Task requirements
Keep every character as it is and output all of the records.

++++++++++++++++++++

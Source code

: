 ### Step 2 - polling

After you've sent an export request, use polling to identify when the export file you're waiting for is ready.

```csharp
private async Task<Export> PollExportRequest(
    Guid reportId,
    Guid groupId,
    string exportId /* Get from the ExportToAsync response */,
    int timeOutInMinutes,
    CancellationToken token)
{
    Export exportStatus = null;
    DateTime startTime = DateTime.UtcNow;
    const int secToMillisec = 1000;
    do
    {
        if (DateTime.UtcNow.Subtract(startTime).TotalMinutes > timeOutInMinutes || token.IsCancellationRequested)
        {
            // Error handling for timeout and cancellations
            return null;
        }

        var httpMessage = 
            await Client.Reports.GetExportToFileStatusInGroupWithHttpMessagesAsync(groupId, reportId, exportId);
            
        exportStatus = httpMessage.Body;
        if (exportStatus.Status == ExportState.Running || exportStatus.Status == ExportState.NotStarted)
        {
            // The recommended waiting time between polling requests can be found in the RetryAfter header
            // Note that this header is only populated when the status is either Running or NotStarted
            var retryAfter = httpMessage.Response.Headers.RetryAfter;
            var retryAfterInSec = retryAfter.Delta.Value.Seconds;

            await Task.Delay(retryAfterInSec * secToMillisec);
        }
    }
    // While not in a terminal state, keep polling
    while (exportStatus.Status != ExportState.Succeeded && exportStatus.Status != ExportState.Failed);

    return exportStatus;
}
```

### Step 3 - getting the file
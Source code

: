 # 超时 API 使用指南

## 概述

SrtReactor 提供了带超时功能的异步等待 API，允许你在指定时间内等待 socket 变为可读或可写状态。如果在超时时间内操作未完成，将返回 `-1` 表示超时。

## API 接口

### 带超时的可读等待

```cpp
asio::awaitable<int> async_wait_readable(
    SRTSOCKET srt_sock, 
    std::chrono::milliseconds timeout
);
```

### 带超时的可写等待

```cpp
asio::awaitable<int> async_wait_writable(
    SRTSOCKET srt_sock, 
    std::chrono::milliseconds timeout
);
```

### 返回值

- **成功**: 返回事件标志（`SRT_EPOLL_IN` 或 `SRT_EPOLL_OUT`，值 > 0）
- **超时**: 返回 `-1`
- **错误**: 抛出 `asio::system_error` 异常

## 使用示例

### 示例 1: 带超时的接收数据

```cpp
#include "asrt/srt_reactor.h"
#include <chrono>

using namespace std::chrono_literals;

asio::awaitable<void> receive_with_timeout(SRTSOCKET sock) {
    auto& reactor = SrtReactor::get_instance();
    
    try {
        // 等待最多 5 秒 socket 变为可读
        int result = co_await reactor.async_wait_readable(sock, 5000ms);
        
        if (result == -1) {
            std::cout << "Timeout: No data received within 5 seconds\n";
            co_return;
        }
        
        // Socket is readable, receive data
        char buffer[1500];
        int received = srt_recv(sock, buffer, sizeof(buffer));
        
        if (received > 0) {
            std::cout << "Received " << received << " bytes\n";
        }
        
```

++++++++++++++++++++

Problem solution
Source code

: ### Step 2 - polling

After you've sent an export request, use polling to identify when the export file you're waiting for is ready.

```csharp
private async Task<Export> PollExportRequest(
    Guid reportId,
    Guid groupId,
    string exportId /* Get from the ExportToAsync response */,
    int timeOutInMinutes,
    CancellationToken token)
{
    Export exportStatus = null;
    DateTime startTime = DateTime.UtcNow;
    const int secToMillisec = 1000;
    do
    {
        if (DateTime.UtcNow.Subtract(startTime).TotalMinutes > timeOutInMinutes || token.IsCancellationRequested)
        {
            // Error handling for timeout and cancellations
            return null;
        }

        var httpMessage = 
            await Client.Reports.GetExportToFileStatusInGroupWithHttpMessagesAsync(groupId, reportId, exportId);
            
        exportStatus = httpMessage.Body;
        if (exportStatus.Status == ExportState.Running || exportStatus.Status == ExportState.NotStarted)
        {
            // The recommended waiting time between polling requests can be found in the RetryAfter header
            // Note that this header is only populated when the status is either Running or NotStarted
            var retryAfter = httpMessage.Response.Headers.RetryAfter;
            var retryAfterInSec = retryAfter.Delta.Value.Seconds;

            await Task.Delay(retryAfterInSec * secToMillisec);
        }
    }
    // While not in a terminal state, keep polling
    while (exportStatus.Status != ExportState.Succeeded && exportStatus.Status != ExportState.Failed);

    return exportStatus;
}
```

### Step 3 - getting the file
Source code

: # 超时 API 使用指南

## 概述

SrtReactor 提供了带超时功能的异步等待 API，允许你在指定时间内等待 socket 变为可读或可写状态。如果在超时时间内操作未完成，将返回 `-1` 表示超时。

## API 接口

### 带超时的可读等待

```cpp
asio::awaitable<int> async_wait_readable(
    SRTSOCKET srt_sock, 
    std::chrono::milliseconds timeout
);
```

### 带超时的可写等待

```cpp
asio::awaitable<int> async_wait_writable(
    SRTSOCKET srt_sock, 
    std::chrono::milliseconds timeout
);
```

### 返回值

- **成功**: 返回事件标志（`SRT_EPOLL_IN` 或 `SRT_EPOLL_OUT`，值 > 0）
- **超时**: 返回 `-1`
- **错误**: 抛出 `asio::system_error` 异常

## 使用示例

### 示例 1: 带超时的接收数据

```cpp
#include "asrt/srt_reactor.h"
#include <chrono>

using namespace std::chrono_literals;

asio::awaitable<void> receive_with_timeout(SRTSOCKET sock) {
    auto& reactor = SrtReactor::get_instance();
    
    try {
        // 等待最多 5 秒 socket 变为可读
        int result = co_await reactor.async_wait_readable(sock, 5000ms);
        
        if (result == -1) {
            std::cout << "Timeout: No data received within 5 seconds\n";
            co_return;
        }
        
        // Socket is readable, receive data
        char buffer[1500];
        int received = srt_recv(sock, buffer, sizeof(buffer));
        
        if (received > 0) {
            std::cout << "Received " << received << " bytes\n";
        }
        
```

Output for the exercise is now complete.